*Instructions for the task*. The result should be every line in the data below that carries the string "simply".

--------------------------------

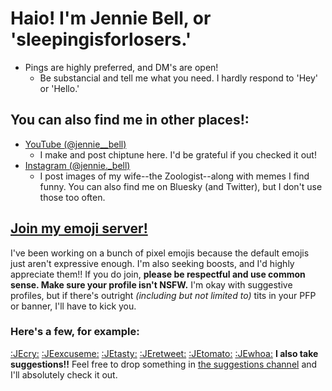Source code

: # Haio! I'm Jennie Bell, or 'sleepingisforlosers.'
* Pings are highly preferred, and DM's are open!
	* Be substancial and tell me what you need. I hardly respond to 'Hey' or 'Hello.'

## You can also find me in other places!:
* [YouTube (@jennie__bell)](https://youtube.com/@jennie__bell)
	* I make and post chiptune here. I'd be grateful if you checked it out!
* [Instagram (@jennie._bell)](https://instagram.com/jennie._bell)
	* I post images of my wife--the Zoologist--along with memes I find funny.
You can also find me on Bluesky (and Twitter), but I don't use those too often.

## [Join my emoji server!](https://discord.gg/jb4b9gwWuH)
I've been working on a bunch of pixel emojis because the default emojis just aren't expressive enough. I'm also seeking boosts, and I'd highly appreciate them!!
If you do join, **please be respectful and use common sense. Make sure your profile isn't NSFW.** I'm okay with suggestive profiles, but if there's outright *(including but not limited to)* tits in your PFP or banner, I'll have to kick you.
### Here's a few, for example:
[:JEcry:](https://cdn.discordapp.com/emojis/1314431530713612350.png) [:JEexcuseme:](https://cdn.discordapp.com/emojis/1314578827791302747.png) [:JEtasty:](https://cdn.discordapp.com/emojis/1314781885301522482.png) [:JEretweet:](https://cdn.discordapp.com/emojis/1314769671005802587.png)
[:JEtomato:](https://cdn.discordapp.com/emojis/1314766349293195264.png) [:JEwhoa:](https://cdn.discordapp.com/emojis/1314579492190289971.png)
**I also take suggestions!!** Feel free to drop something in [the suggestions channel](https://discord.com/channels/1255693747488821318/1314719685773627552) and I'll absolutely check it out.
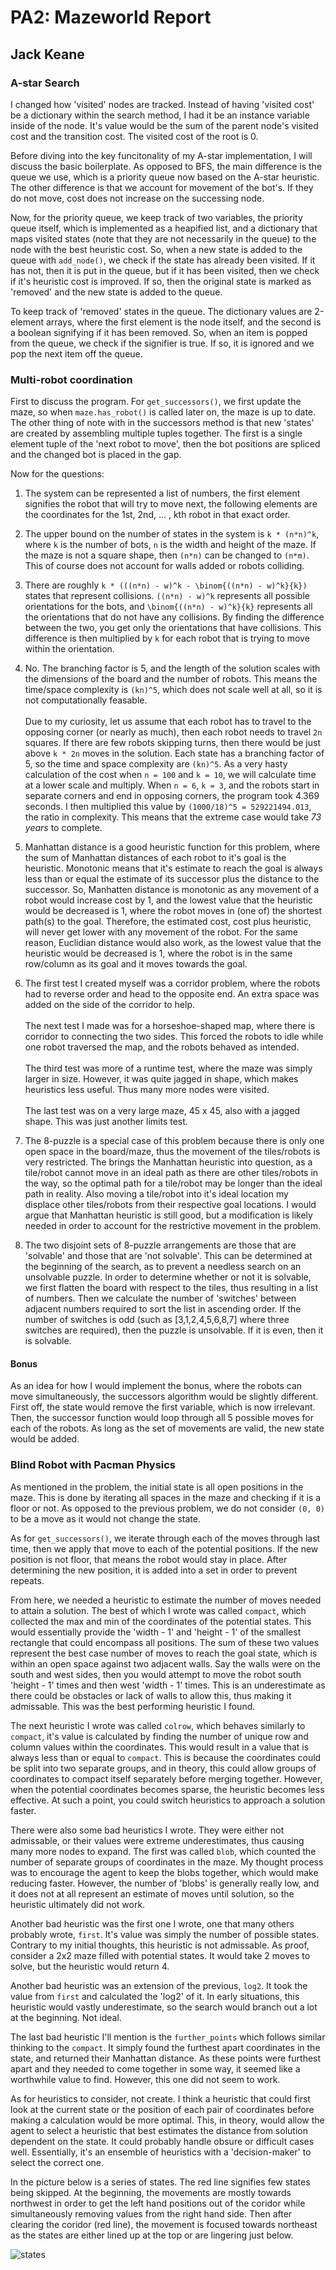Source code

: # PA2: Mazeworld Report

## Jack Keane

### A-star Search

I changed how 'visited' nodes are tracked. Instead of having 'visited cost' be a dictionary within the search method, I had it be an instance variable inside of the node. It's value would be the sum of the parent node's visited cost and the transition cost. The visited cost of the root is 0.

Before diving into the key funcitonality of my A-star implementation, I will discuss the basic boilerplate. As opposed to BFS, the main difference is the queue we use, which is a priority queue now based on the A-star heuristic. The other difference is that we account for movement of the bot's. If they do not move, cost does not increase on the successing node.

Now, for the priority queue, we keep track of two variables, the priority queue itself, which is implemented as a heapified list, and a dictionary that maps visited states (note that they are not necessarily in the queue) to the node with the best heuristic cost. So, when a new state is added to the queue with `add_node()`, we check if the state has already been visited. If it has not, then it is put in the queue, but if it has been visited, then we check if it's heuristic cost is improved. If so, then the original state is marked as 'removed' and the new state is added to the queue.

To keep track of 'removed' states in the queue. The dictionary values are 2-element arrays, where the first element is the node itself, and the second is a boolean signifying if it has been removed. So, when an item is popped from the queue, we check if the signifier is true. If so, it is ignored and we pop the next item off the queue.

### Multi-robot coordination

First to discuss the program. For `get_successors()`, we first update the maze, so when `maze.has_robot()` is called later on, the maze is up to date. The other thing of note with in the successors method is that new 'states' are created by assembling multiple tuples together. The first is a single element tuple of the 'next robot to move', then the bot positions are spliced and the changed bot is placed in the gap.

Now for the questions:

1. The system can be represented a list of numbers, the first element signifies the robot that will try to move next, the following elements are the coordinates for the 1st, 2nd, ... , kth robot in that exact order.
2. The upper bound on the number of states in the system is `k * (n*n)^k`, where `k` is the number of bots, `n` is the width and height of the maze. If the maze is not a square shape, then `(n*n)` can be changed to `(n*m)`. This of course does not account for walls added or robots colliding.
3. There are roughly `k * (((n*n) - w)^k - \binom{((n*n) - w)^k}{k})` states that represent collisions. `((n*n) - w)^k` represents all possible orientations for the bots, and `\binom{((n*n) - w)^k}{k}` represents all the orientations that do not have any collisions. By finding the difference between the two, you get only the orientations that have collisions. This difference is then multiplied by `k` for each robot that is trying to move within the orientation.
4. No. The branching factor is 5, and the length of the solution scales with the dimensions of the board and the number of robots. This means the time/space complexity is `(kn)^5`, which does not scale well at all, so it is not computationally feasable. 
<br/><br/>
Due to my curiosity, let us assume that each robot has to travel to the opposing corner (or nearly as much), then each robot needs to travel `2n` squares. If there are few robots skipping turns, then there would be just above `k * 2n` moves in the solution. Each state has a branching factor of 5, so the time and space complexity are `(kn)^5`. As a very hasty calculation of the cost when `n = 100` and `k = 10`, we will calculate time at a lower scale and multiply. When `n = 6`, `k = 3`, and the robots start in separate corners and end in opposing corners, the program took 4.369 seconds. I then multiplied this value by `(1000/18)^5 = 529221494.013`, the ratio in complexity. This means that the extreme case would take *73 years* to complete.

5. Manhattan distance is a good heuristic function for this problem, where the sum of Manhattan distances of each robot to it's goal is the heuristic. Monotonic means that it's estimate to reach the goal is always less than or equal the estimate of its successor plus the distance to the successor. So, Manhatten distance is monotonic as any movement of a robot would increase cost by 1, and the lowest value that the heuristic would be decreased is 1, where the robot moves in (one of) the shortest path(s) to the goal. Therefore, the estimated cost, cost plus heuristic, will never get lower with any movement of the robot. For the same reason, Euclidian distance would also work, as the lowest value that the heuristic would be decreased is 1, where the robot is in the same row/column as its goal and it moves towards the goal.
6. The first test I created myself was a corridor problem, where the robots had to reverse order and head to the opposite end. An extra space was added on the side of the corridor to help. 
<br/><br/>
The next test I made was for a horseshoe-shaped map, where there is corridor to connecting the two sides. This forced the robots to idle while one robot traversed the map, and the robots behaved as intended.
<br/><br/>
The third test was more of a runtime test, where the maze was simply larger in size. However, it was quite jagged in shape, which makes heuristics less useful. Thus many more nodes were visited.
<br/><br/>
The last test was on a very large maze, 45 x 45, also with a jagged shape. This was just another limits test.

7. The 8-puzzle is a special case of this problem because there is only one open space in the board/maze, thus the movement of the tiles/robots is very restricted. The brings the Manhattan heuristic into question, as a tile/robot cannot move in an ideal path as there are other tiles/robots in the way, so the optimal path for a tile/robot may be longer than the ideal path in reality. Also moving a tile/robot into it's ideal location my displace other tiles/robots from their respective goal locations. I would argue that Manhattan heuristic is still good, but a modification is likely needed in order to account for the restrictive movement in the problem.
8. The two disjoint sets of 8-puzzle arrangements are those that are 'solvable' and those that are 'not solvable'. This can be determined at the beginning of the search, as to prevent a needless search on an unsolvable puzzle. In order to determine whether or not it is solvable, we first flatten the board with respect to the tiles, thus resulting in a list of numbers. Then we calculate the number of 'switches' between adjacent numbers required to sort the list in ascending order. If the number of switches is odd (such as [3,1,2,4,5,6,8,7] where three switches are required), then the puzzle is unsolvable. If it is even, then it is solvable.

#### Bonus

As an idea for how I would implement the bonus, where the robots can move simultaneously, the successors algorithm would be slightly different. First off, the state would remove the first variable, which is now irrelevant. Then, the successor function would loop through all 5 possible moves for each of the robots. As long as the set of movements are valid, the new state would be added.

### Blind Robot with Pacman Physics

As mentioned in the problem, the initial state is all open positions in the maze. This is done by iterating all spaces in the maze and checking if it is a floor or not. As opposed to the previous problem, we do not consider `(0, 0)` to be a move as it would not change the state.

As for `get_successors()`, we iterate through each of the moves through last time, then we apply that move to each of the potential positions. If the new position is not floor, that means the robot would stay in place. After determining the new position, it is added into a set in order to prevent repeats.

From here, we needed a heuristic to estimate the number of moves needed to attain a solution. The best of which I wrote was called `compact`, which collected the max and min of the coordinates of the potential states. This would essentially provide the 'width - 1' and 'height - 1' of the smallest rectangle that could encompass all positions. The sum of these two values represent the best case number of moves to reach the goal state, which is within an open space against two adjacent walls. Say the walls were on the south and west sides, then you would attempt to move the robot south 'height - 1' times and then west 'width - 1' times. This is an underestimate as there could be obstacles or lack of walls to allow this, thus making it admissable. This was the best performing heuristic I found.

The next heuristic I wrote was called `colrow`, which behaves similarly to `compact`, it's value is calculated by finding the number of unique row and column values within the coordinates. This would result in a value that is always less than or equal to `compact`. This is because the coordinates could be split into two separate groups, and in theory, this could allow groups of coordinates to compact itself separately before merging together. However, when the potential coordinates becomes sparse, the heuristic becomes less effective. At such a point, you could switch heuristics to approach a solution faster.

There were also some bad heuristics I wrote. They were either not admissable, or their values were extreme underestimates, thus causing many more nodes to expand. The first was called `blob`, which counted the number of separate groups of coordinates in the maze. My thought process was to encourage the agent to keep the blobs together, which would make reducing faster. However, the number of 'blobs' is generally really low, and it does not at all represent an estimate of moves until solution, so the heuristic ultimately did not work.

Another bad heuristic was the first one I wrote, one that many others probably wrote, `first`. It's value was simply the number of possible states. Contrary to my initial thoughts, this heuristic is not admissable. As proof, consider a 2x2 maze filled with potential states. It would take 2 moves to solve, but the heuristic would return 4.

Another bad heuristic was an extension of the previous, `log2`. It took the value from `first` and calculated the 'log2' of it. In early situations, this heuristic would vastly underestimate, so the search would branch out a lot at the beginning. Not ideal.

The last bad heuristic I'll mention is the `further_points` which follows similar thinking to the `compact`. It simply found the furthest apart coordinates in the state, and returned their Manhattan distance. As these points were furthest apart and they needed to come together in some way, it seemed like a worthwhile value to find. However, this one did not seem to work.

As for heuristics to consider, not create. I think a heuristic that could first look at the current state or the position of each pair of coordinates before making a calculation would be more optimal. This, in theory, would allow the agent to select a heuristic that best estimates the distance from solution dependent on the state. It could probably handle obsure or difficult cases well. Essentially, it's an ensemble of heuristics with a 'decision-maker' to select the correct one.

In the picture below is a series of states. The red line signifies few states being skipped. At the beginning, the movements are mostly towards northwest in order to get the left hand positions out of the coridor while simultaneously removing values from the right hand side. Then after clearing the coridor (red line), the movement is focused towards northeast as the states are either lined up at the top or are lingering just below.

![states](sensorless_states.png)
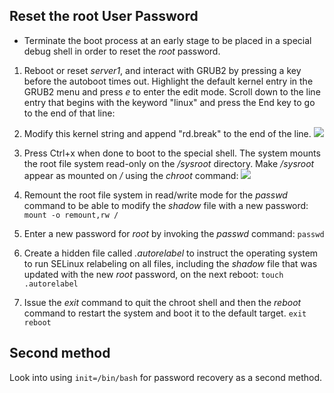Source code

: ## Reset the root User Password

- Terminate the boot process at an early stage to be placed in a special debug shell in order to reset the *root* password.

1. Reboot or reset *server1*, and interact with GRUB2 by pressing a key before the autoboot times out. Highlight the default kernel entry in the GRUB2 menu and press *e* to enter the edit mode. Scroll down to the line entry that begins with the keyword "linux" and press the End key to go to the end of that line:

2. Modify this kernel string and append "rd.break" to the end of the line. 
![](/images/Pasted%20image%2020240321045933.png)

3. Press Ctrl+x when done to boot to the special shell. The system mounts the root file system read-only on the */sysroot* directory. Make */sysroot* appear as mounted on */* using the *chroot* command:
![](/Images/Pasted%20image%2020240321050831.png)

4. Remount the root file system in read/write mode for the *passwd* command to be able to modify the *shadow* file with a new
password:
`mount -o remount,rw /`

5. Enter a new password for *root* by invoking the *passwd* command:
`passwd`

6. Create a hidden file called *.autorelabel* to instruct the operating system to run SELinux relabeling on all files, including the *shadow* file that was updated with the new *root* password, on the next reboot:
`touch .autorelabel`

7. Issue the *exit* command to quit the chroot shell and then the *reboot* command to restart the system and boot it to the default target.
`exit` `reboot`

## Second method

Look into using `init=/bin/bash` for password recovery as a second method. 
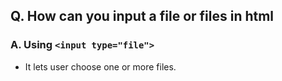 ## Q. How can you input a file or files in html
### A. Using `<input type="file">`
- It lets user choose one or more files.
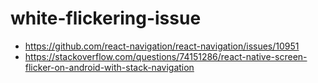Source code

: # white-flickering-issue

- https://github.com/react-navigation/react-navigation/issues/10951
- https://stackoverflow.com/questions/74151286/react-native-screen-flicker-on-android-with-stack-navigation
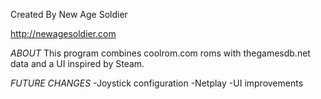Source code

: Created By New Age Soldier

http://newagesoldier.com

_ABOUT_
This program combines coolrom.com roms with thegamesdb.net data and a UI inspired by Steam.

_FUTURE CHANGES_
-Joystick configuration
-Netplay
-UI improvements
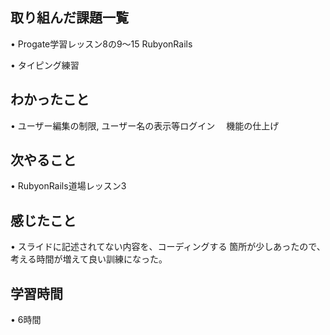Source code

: ## 取り組んだ課題一覧
• Progate学習レッスン8の9〜15 RubyonRails

• タイピング練習

## わかったこと
• ユーザー編集の制限, ユーザー名の表示等ログイン
　機能の仕上げ

## 次やること
• RubyonRails道場レッスン3

## 感じたこと
• スライドに記述されてない内容を、コーディングする
箇所が少しあったので、考える時間が増えて良い訓練になった。


## 学習時間
• 6時間

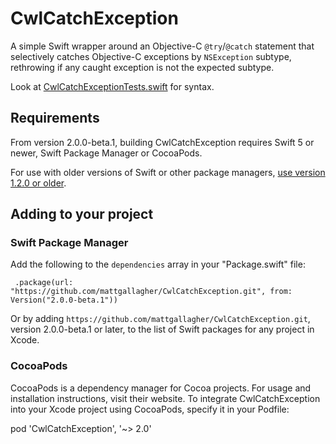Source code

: # CwlCatchException

A simple Swift wrapper around an Objective-C `@try`/`@catch` statement that selectively catches Objective-C exceptions by `NSException` subtype, rethrowing if any caught exception is not the expected subtype.

Look at [CwlCatchExceptionTests.swift](https://github.com/mattgallagher/CwlCatchException/blob/master/Tests/CwlCatchExceptionTests/CwlCatchExceptionTests.swift) for syntax.

## Requirements

From version 2.0.0-beta.1, building CwlCatchException requires Swift 5 or newer, Swift Package Manager or CocoaPods.

For use with older versions of Swift or other package managers, [use version 1.2.0 or older](https://github.com/mattgallagher/CwlCatchException/tree/1.2.0).

## Adding to your project

### Swift Package Manager

Add the following to the `dependencies` array in your "Package.swift" file:

	 .package(url: "https://github.com/mattgallagher/CwlCatchException.git", from: Version("2.0.0-beta.1"))

Or by adding `https://github.com/mattgallagher/CwlCatchException.git`, version 2.0.0-beta.1 or later, to the list of Swift packages for any project in Xcode.

### CocoaPods

CocoaPods is a dependency manager for Cocoa projects. For usage and installation instructions, visit their website. To integrate CwlCatchException into your Xcode project using CocoaPods, specify it in your Podfile:

pod 'CwlCatchException', '~> 2.0'
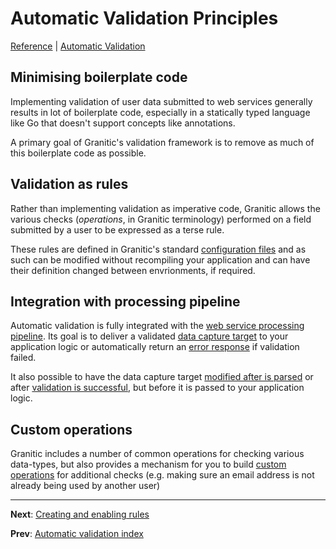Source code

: # Automatic Validation Principles
[Reference](README.md) | [Automatic Validation](vld-index.md)

## Minimising boilerplate code

Implementing validation of user data submitted to web services generally results in lot of boilerplate code,
especially in a statically typed language like Go that doesn't support concepts like annotations.

A primary goal of Granitic's validation framework is to remove as much of this boilerplate code as possible.

## Validation as rules

Rather than implementing validation as imperative code, Granitic allows the various checks (_operations_, in 
Granitic terminology) performed on a field submitted by a user to be expressed as a terse rule.

These rules are defined in Granitic's standard [configuration files](cfg-files.md) and as such can be modified 
without recompiling your application and can have their definition changed between envrionments, if required.

## Integration with processing pipeline

Automatic validation is fully integrated with the [web service processing pipeline](ws-pipeline.md). Its goal
is to deliver a validated [data capture target](ws-capture.md) to your application logic or automatically
return an [error response](ws-error.md) if validation failed.

It also possible to have the data capture target [modified after is parsed](vld-pre-post.md) or after 
[validation is successful](vld-pre-post.md), but before it is passed to your application logic. 
  
## Custom operations

Granitic includes a number of common operations for checking various data-types, but also provides a mechanism
for you to build [custom operations](vld-operations.md) for additional checks (e.g. making sure an email address
is not already being used by another user)

---
**Next**: [Creating and enabling rules](vld-enable-rules.md)

**Prev**: [Automatic validation index](vld-index.md)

--------------------------------

*Task answer*.
The third test was more of a runtime test, where the maze was simply larger in size. However, it was quite jagged in shape, which makes heuristics less useful. Thus many more nodes were visited.
Another bad heuristic was the first one I wrote, one that many others probably wrote, `first`. It's value was simply the number of possible states. Contrary to my initial thoughts, this heuristic is not admissable. As proof, consider a 2x2 maze filled with potential states. It would take 2 moves to solve, but the heuristic would return 4.
The last bad heuristic I'll mention is the `further_points` which follows similar thinking to the `compact`. It simply found the furthest apart coordinates in the state, and returned their Manhattan distance. As these points were furthest apart and they needed to come together in some way, it seemed like a worthwhile value to find. However, this one did not seem to work.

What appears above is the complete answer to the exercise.